Víctor Hugo Bagnulo Fernández  (23 July 1915 – 7 February 2008) was an Uruguayan football player and manager. He is most famous for his managing success at Uruguayan giants Peñarol, with whom he won five national league titles.
Bagnulo's playing career spanned 12 years from 1935 to 1947, during which he played for Uruguayan sides Central Español, Defensor and Danubio. His first coaching experience came on Defensor's tour in Chile in 1946, where he led the club to a 6–0 victory in a friendly against Chilean powerhouse Colo-Colo.
He was also capped once for Uruguay, appearing in a Copa Newton 4–1 defeat to Argentina on 25 May 1942.
In 1947, he joined Danubio, where he was at the same time a player and youth coach. After retiring from playing a year later, he took the job of the club's manager. In 1952 he left the club to take over Defensor, and three years later, in 1955, he was appointed manager of Uruguay. With Uruguay he won the 1956 Copa América before being replaced by Juan López Fontana in 1957.
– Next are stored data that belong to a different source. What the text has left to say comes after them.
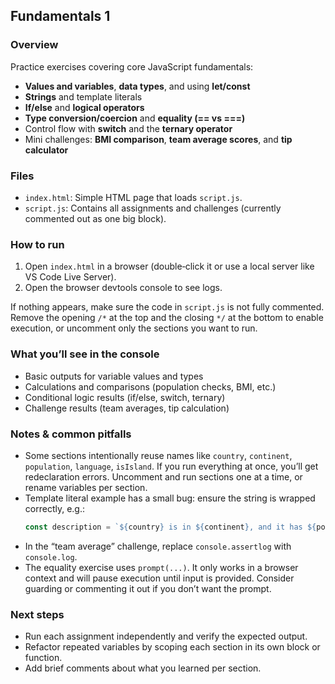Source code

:## Fundamentals 1

### Overview
Practice exercises covering core JavaScript fundamentals:
- **Values and variables**, **data types**, and using **let/const**
- **Strings** and template literals
- **If/else** and **logical operators**
- **Type conversion/coercion** and **equality (== vs ===)**
- Control flow with **switch** and the **ternary operator**
- Mini challenges: **BMI comparison**, **team average scores**, and **tip calculator**

### Files
- `index.html`: Simple HTML page that loads `script.js`.
- `script.js`: Contains all assignments and challenges (currently commented out as one big block).

### How to run
1. Open `index.html` in a browser (double‑click it or use a local server like VS Code Live Server).
2. Open the browser devtools console to see logs.

If nothing appears, make sure the code in `script.js` is not fully commented. Remove the opening `/*` at the top and the closing `*/` at the bottom to enable execution, or uncomment only the sections you want to run.

### What you’ll see in the console
- Basic outputs for variable values and types
- Calculations and comparisons (population checks, BMI, etc.)
- Conditional logic results (if/else, switch, ternary)
- Challenge results (team averages, tip calculation)

### Notes & common pitfalls
- Some sections intentionally reuse names like `country`, `continent`, `population`, `language`, `isIsland`. If you run everything at once, you’ll get redeclaration errors. Uncomment and run sections one at a time, or rename variables per section.
- Template literal example has a small bug: ensure the string is wrapped correctly, e.g.:
  ```js
  const description = `${country} is in ${continent}, and it has ${population} people speaking ${language}!`;
  ```
- In the “team average” challenge, replace `console.assertlog` with `console.log`.
- The equality exercise uses `prompt(...)`. It only works in a browser context and will pause execution until input is provided. Consider guarding or commenting it out if you don’t want the prompt.

### Next steps
- Run each assignment independently and verify the expected output.
- Refactor repeated variables by scoping each section in its own block or function.
- Add brief comments about what you learned per section.
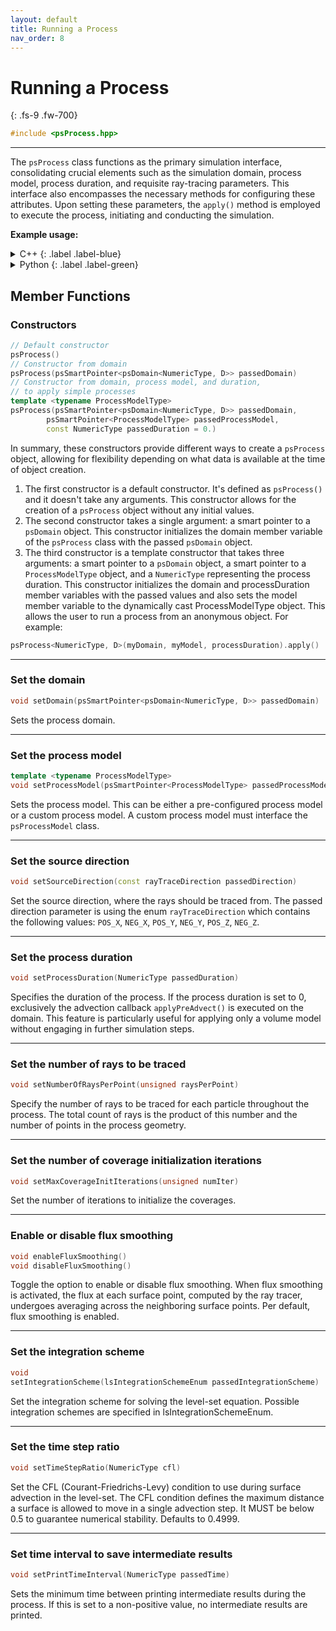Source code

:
 ```yaml
---
layout: default
title: Running a Process
nav_order: 8
---
```


# Running a Process
{: .fs-9 .fw-700}
```c++
#include <psProcess.hpp>
```
---
The `psProcess` class functions as the primary simulation interface, consolidating crucial elements such as the simulation domain, process model, process duration, and requisite ray-tracing parameters. This interface also encompasses the necessary methods for configuring these attributes. Upon setting these parameters, the `apply()` method is employed to execute the process, initiating and conducting the simulation.

__Example usage:__

<details markdown="1">
<summary markdown="1">
C++
{: .label .label-blue}
</summary>
```c++
...
psProcess<NumericType, D> process;
process.setDomain(myDomain);
process.setProcessModel(myModel);
process.setProcessDuration(10.);
process.setNumberOfRaysPerPoint(1000);
process.enableFluxSmoothing();
process.apply();
...
```
</details>

<details markdown="1">
<summary markdown="1">
Python
{: .label .label-green}
</summary>
```python
...
process = vps.Process()
process.setDomain(myDomain)
process.setProcessModel(myModel)
process.setProcessDuration(10.)
process.setNumberOfRaysPerPoint(1000)
process.enableFluxSmoothing()
process.apply()
...
```
</details>

## Member Functions
### Constructors
```c++
// Default constructor
psProcess()
// Constructor from domain
psProcess(psSmartPointer<psDomain<NumericType, D>> passedDomain)
// Constructor from domain, process model, and duration, 
// to apply simple processes
template <typename ProcessModelType>
psProcess(psSmartPointer<psDomain<NumericType, D>> passedDomain,
        psSmartPointer<ProcessModelType> passedProcessModel,
        const NumericType passedDuration = 0.)
```
In summary, these constructors provide different ways to create a `psProcess` object, allowing for flexibility depending on what data is available at the time of object creation.
1. The first constructor is a default constructor. It's defined as `psProcess()` and it doesn't take any arguments. This constructor allows for the creation of a `psProcess` object without any initial values.
2. The second constructor takes a single argument: a smart pointer to a `psDomain` object. This constructor initializes the domain member variable of the `psProcess` class with the passed `psDomain` object.
3. The third constructor is a template constructor that takes three arguments: a smart pointer to a `psDomain` object, a smart pointer to a `ProcessModelType` object, and a `NumericType` representing the process duration. This constructor initializes the domain and processDuration member variables with the passed values and also sets the model member variable to the dynamically cast ProcessModelType object. This allows the user to run a process from an anonymous object. For example:
```cpp
psProcess<NumericType, D>(myDomain, myModel, processDuration).apply()
```

---
### Set the domain
```cpp
void setDomain(psSmartPointer<psDomain<NumericType, D>> passedDomain)
```
Sets the process domain. 

---
### Set the process model
```c++
template <typename ProcessModelType>
void setProcessModel(psSmartPointer<ProcessModelType> passedProcessModel)
```
Sets the process model. This can be either a pre-configured process model or a custom process model. A custom process model must interface the `psProcessModel` class.

---
### Set the source direction
```c++
void setSourceDirection(const rayTraceDirection passedDirection)
```
Set the source direction, where the rays should be traced from. The passed direction parameter is using the enum `rayTraceDirection` which contains the following values:
`POS_X`, `NEG_X`, `POS_Y`, `NEG_Y`, `POS_Z`, `NEG_Z`.

---
### Set the process duration
```c++
void setProcessDuration(NumericType passedDuration)
```
Specifies the duration of the process. If the process duration is set to 0, exclusively the advection callback `applyPreAdvect()` is executed on the domain. This feature is particularly useful for applying only a volume model without engaging in further simulation steps.

---
### Set the number of rays to be traced
```c++
void setNumberOfRaysPerPoint(unsigned raysPerPoint)
```
Specify the number of rays to be traced for each particle throughout the process. The total count of rays is the product of this number and the number of points in the process geometry.

---
### Set the number of coverage initialization iterations
```c++
void setMaxCoverageInitIterations(unsigned numIter)
```
Set the number of iterations to initialize the coverages.

---
### Enable or disable flux smoothing
```c++
void enableFluxSmoothing()
void disableFluxSmoothing()
```
Toggle the option to enable or disable flux smoothing. When flux smoothing is activated, the flux at each surface point, computed by the ray tracer, undergoes averaging across the neighboring surface points. Per default, flux smoothing is enabled.

---
### Set the integration scheme
```c++
void
setIntegrationScheme(lsIntegrationSchemeEnum passedIntegrationScheme)
```
Set the integration scheme for solving the level-set equation.
Possible integration schemes are specified in lsIntegrationSchemeEnum.

---
### Set the time step ratio
```c++
void setTimeStepRatio(NumericType cfl)
```
Set the CFL (Courant-Friedrichs-Levy) condition to use during surface advection in the level-set. The CFL condition defines the maximum distance a surface is allowed to move in a single advection step. It MUST be below 0.5 to guarantee numerical stability. Defaults to 0.4999.

---
### Set time interval to save intermediate results
```c++
void setPrintTimeInterval(NumericType passedTime)
```
Sets the minimum time between printing intermediate results during the process. If this is set to a non-positive value, no intermediate results are printed.
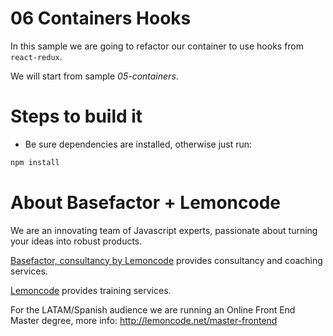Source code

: # 06 Containers Hooks

In this sample we are going to refactor our container to use hooks from `react-redux`.

We will start from sample _05-containers_.

# Steps to build it

- Be sure dependencies are installed, otherwise just run:

```bash
npm install
```

# About Basefactor + Lemoncode

We are an innovating team of Javascript experts, passionate about turning your ideas into robust products.

[Basefactor, consultancy by Lemoncode](http://www.basefactor.com) provides consultancy and coaching services.

[Lemoncode](http://lemoncode.net/services/en/#en-home) provides training services.

For the LATAM/Spanish audience we are running an Online Front End Master degree, more info: http://lemoncode.net/master-frontend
In 1958 he had his first coaching spell at Peñarol, with whom he won two league titles in 1958 and 1959 and which continued to dominate South American football in the following few years under the guidance of his successor Roberto Scarone. After leaving Peñarol, he had a number of coaching spells at local sides Defensor, Nacional, Rampla Juniors, Montevideo Wanderers, Central Español and Huracán Buceo, as well as abroad (at Rosario Central in Argentina and Alianza Lima in Peru).
At the 1962 FIFA World Cup Bagnulo was also assistant to the Uruguay national team manager Juan Carlos Corazzo, along with Juan López Fontana and Roberto Scarone.
Between 1970 and 1973 he had his second spell with Uruguay with whom he qualified for the 1974 FIFA World Cup, but was nevertheless replaced by Roberto Porta before the tournament took place. He then returned to Peñarol in 1973 and won three Uruguayan league titles in a row (1973, 1974 and 1975), as well as the Teresa Herrera Trophy in 1974 and 1975. After a spell at Liverpool de Montevideo in 1976, he again took over as Uruguay manager in 1978 and led them in a handful of games.
His last coaching job was back at Peñarol, whom he took over in 1982 and led through a historic season in which they won the national championship, the Copa Libertadores (beating Chilean side Cobreloa in the final) and the Intercontinental Cup (beating reigning European champions Aston Villa).